• **Exercise details**
Copy out all the entries word for word.

-- Source records follows --

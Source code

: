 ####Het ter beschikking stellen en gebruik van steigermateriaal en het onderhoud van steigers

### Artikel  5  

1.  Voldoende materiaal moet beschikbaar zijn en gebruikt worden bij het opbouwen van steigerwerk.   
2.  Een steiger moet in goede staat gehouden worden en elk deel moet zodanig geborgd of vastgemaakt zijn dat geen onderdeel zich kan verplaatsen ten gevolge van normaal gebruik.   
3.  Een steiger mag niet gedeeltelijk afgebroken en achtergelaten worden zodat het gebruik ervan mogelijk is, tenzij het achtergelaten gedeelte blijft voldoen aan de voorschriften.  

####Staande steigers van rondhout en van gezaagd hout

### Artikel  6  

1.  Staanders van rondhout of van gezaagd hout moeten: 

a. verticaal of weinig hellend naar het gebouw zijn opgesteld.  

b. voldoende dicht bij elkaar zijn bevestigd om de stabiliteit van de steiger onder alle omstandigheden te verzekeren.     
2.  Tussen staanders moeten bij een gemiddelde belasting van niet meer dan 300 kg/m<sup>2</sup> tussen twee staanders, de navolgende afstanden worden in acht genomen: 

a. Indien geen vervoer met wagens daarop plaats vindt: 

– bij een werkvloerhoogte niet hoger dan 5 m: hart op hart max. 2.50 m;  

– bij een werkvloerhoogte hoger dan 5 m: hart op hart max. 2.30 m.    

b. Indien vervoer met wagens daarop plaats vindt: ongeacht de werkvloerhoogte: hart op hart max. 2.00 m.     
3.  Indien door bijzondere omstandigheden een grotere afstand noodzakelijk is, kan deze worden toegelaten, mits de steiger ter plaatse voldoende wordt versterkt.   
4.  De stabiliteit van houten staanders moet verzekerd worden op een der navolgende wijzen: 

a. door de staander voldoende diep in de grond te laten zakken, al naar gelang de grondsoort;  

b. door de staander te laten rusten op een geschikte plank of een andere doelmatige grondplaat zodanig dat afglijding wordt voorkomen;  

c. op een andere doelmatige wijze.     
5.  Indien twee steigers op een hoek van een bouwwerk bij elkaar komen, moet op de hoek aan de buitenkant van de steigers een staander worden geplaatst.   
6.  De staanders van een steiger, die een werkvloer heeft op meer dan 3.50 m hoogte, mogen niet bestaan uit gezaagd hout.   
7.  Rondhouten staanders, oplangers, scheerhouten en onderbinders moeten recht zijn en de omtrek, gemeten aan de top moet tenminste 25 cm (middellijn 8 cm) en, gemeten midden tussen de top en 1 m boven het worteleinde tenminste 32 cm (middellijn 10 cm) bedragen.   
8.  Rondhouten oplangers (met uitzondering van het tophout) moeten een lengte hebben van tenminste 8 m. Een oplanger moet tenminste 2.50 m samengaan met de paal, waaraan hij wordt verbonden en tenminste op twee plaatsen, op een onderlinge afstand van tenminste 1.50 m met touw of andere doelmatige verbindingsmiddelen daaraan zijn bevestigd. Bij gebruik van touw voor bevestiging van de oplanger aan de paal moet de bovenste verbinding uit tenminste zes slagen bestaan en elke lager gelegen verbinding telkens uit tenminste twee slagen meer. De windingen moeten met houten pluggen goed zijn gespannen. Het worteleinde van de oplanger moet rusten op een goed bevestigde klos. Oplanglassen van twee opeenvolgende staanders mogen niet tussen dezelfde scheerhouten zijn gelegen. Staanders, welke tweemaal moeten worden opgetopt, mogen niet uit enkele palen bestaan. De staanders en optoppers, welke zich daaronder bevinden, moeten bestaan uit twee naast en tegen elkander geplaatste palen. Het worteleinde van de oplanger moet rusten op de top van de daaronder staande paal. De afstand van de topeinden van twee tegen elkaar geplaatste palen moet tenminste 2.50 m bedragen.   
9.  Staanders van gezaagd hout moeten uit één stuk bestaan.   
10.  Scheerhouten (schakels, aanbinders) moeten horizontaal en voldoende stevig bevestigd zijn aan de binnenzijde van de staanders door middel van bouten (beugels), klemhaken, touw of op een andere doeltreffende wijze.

-- Source records concluded --

• **Output**
Source code

: ####Het ter beschikking stellen en gebruik van steigermateriaal en het onderhoud van steigers

### Artikel  5  

1.  Voldoende materiaal moet beschikbaar zijn en gebruikt worden bij het opbouwen van steigerwerk.   
2.  Een steiger moet in goede staat gehouden worden en elk deel moet zodanig geborgd of vastgemaakt zijn dat geen onderdeel zich kan verplaatsen ten gevolge van normaal gebruik.   
3.  Een steiger mag niet gedeeltelijk afgebroken en achtergelaten worden zodat het gebruik ervan mogelijk is, tenzij het achtergelaten gedeelte blijft voldoen aan de voorschriften.  

####Staande steigers van rondhout en van gezaagd hout

### Artikel  6  

1.  Staanders van rondhout of van gezaagd hout moeten: 

a. verticaal of weinig hellend naar het gebouw zijn opgesteld.  

b. voldoende dicht bij elkaar zijn bevestigd om de stabiliteit van de steiger onder alle omstandigheden te verzekeren.     
2.  Tussen staanders moeten bij een gemiddelde belasting van niet meer dan 300 kg/m<sup>2</sup> tussen twee staanders, de navolgende afstanden worden in acht genomen: 

a. Indien geen vervoer met wagens daarop plaats vindt: 

– bij een werkvloerhoogte niet hoger dan 5 m: hart op hart max. 2.50 m;  

– bij een werkvloerhoogte hoger dan 5 m: hart op hart max. 2.30 m.    

b. Indien vervoer met wagens daarop plaats vindt: ongeacht de werkvloerhoogte: hart op hart max. 2.00 m.     
3.  Indien door bijzondere omstandigheden een grotere afstand noodzakelijk is, kan deze worden toegelaten, mits de steiger ter plaatse voldoende wordt versterkt.   
4.  De stabiliteit van houten staanders moet verzekerd worden op een der navolgende wijzen: 

a. door de staander voldoende diep in de grond te laten zakken, al naar gelang de grondsoort;  

b. door de staander te laten rusten op een geschikte plank of een andere doelmatige grondplaat zodanig dat afglijding wordt voorkomen;  

c. op een andere doelmatige wijze.     
5.  Indien twee steigers op een hoek van een bouwwerk bij elkaar komen, moet op de hoek aan de buitenkant van de steigers een staander worden geplaatst.   
6.  De staanders van een steiger, die een werkvloer heeft op meer dan 3.50 m hoogte, mogen niet bestaan uit gezaagd hout.   
7.  Rondhouten staanders, oplangers, scheerhouten en onderbinders moeten recht zijn en de omtrek, gemeten aan de top moet tenminste 25 cm (middellijn 8 cm) en, gemeten midden tussen de top en 1 m boven het worteleinde tenminste 32 cm (middellijn 10 cm) bedragen.   
8.  Rondhouten oplangers (met uitzondering van het tophout) moeten een lengte hebben van tenminste 8 m. Een oplanger moet tenminste 2.50 m samengaan met de paal, waaraan hij wordt verbonden en tenminste op twee plaatsen, op een onderlinge afstand van tenminste 1.50 m met touw of andere doelmatige verbindingsmiddelen daaraan zijn bevestigd. Bij gebruik van touw voor bevestiging van de oplanger aan de paal moet de bovenste verbinding uit tenminste zes slagen bestaan en elke lager gelegen verbinding telkens uit tenminste twee slagen meer. De windingen moeten met houten pluggen goed zijn gespannen. Het worteleinde van de oplanger moet rusten op een goed bevestigde klos. Oplanglassen van twee opeenvolgende staanders mogen niet tussen dezelfde scheerhouten zijn gelegen. Staanders, welke tweemaal moeten worden opgetopt, mogen niet uit enkele palen bestaan. De staanders en optoppers, welke zich daaronder bevinden, moeten bestaan uit twee naast en tegen elkander geplaatste palen. Het worteleinde van de oplanger moet rusten op de top van de daaronder staande paal. De afstand van de topeinden van twee tegen elkaar geplaatste palen moet tenminste 2.50 m bedragen.   
9.  Staanders van gezaagd hout moeten uit één stuk bestaan.   
10.  Scheerhouten (schakels, aanbinders) moeten horizontaal en voldoende stevig bevestigd zijn aan de binnenzijde van de staanders door middel van bouten (beugels), klemhaken, touw of op een andere doeltreffende wijze.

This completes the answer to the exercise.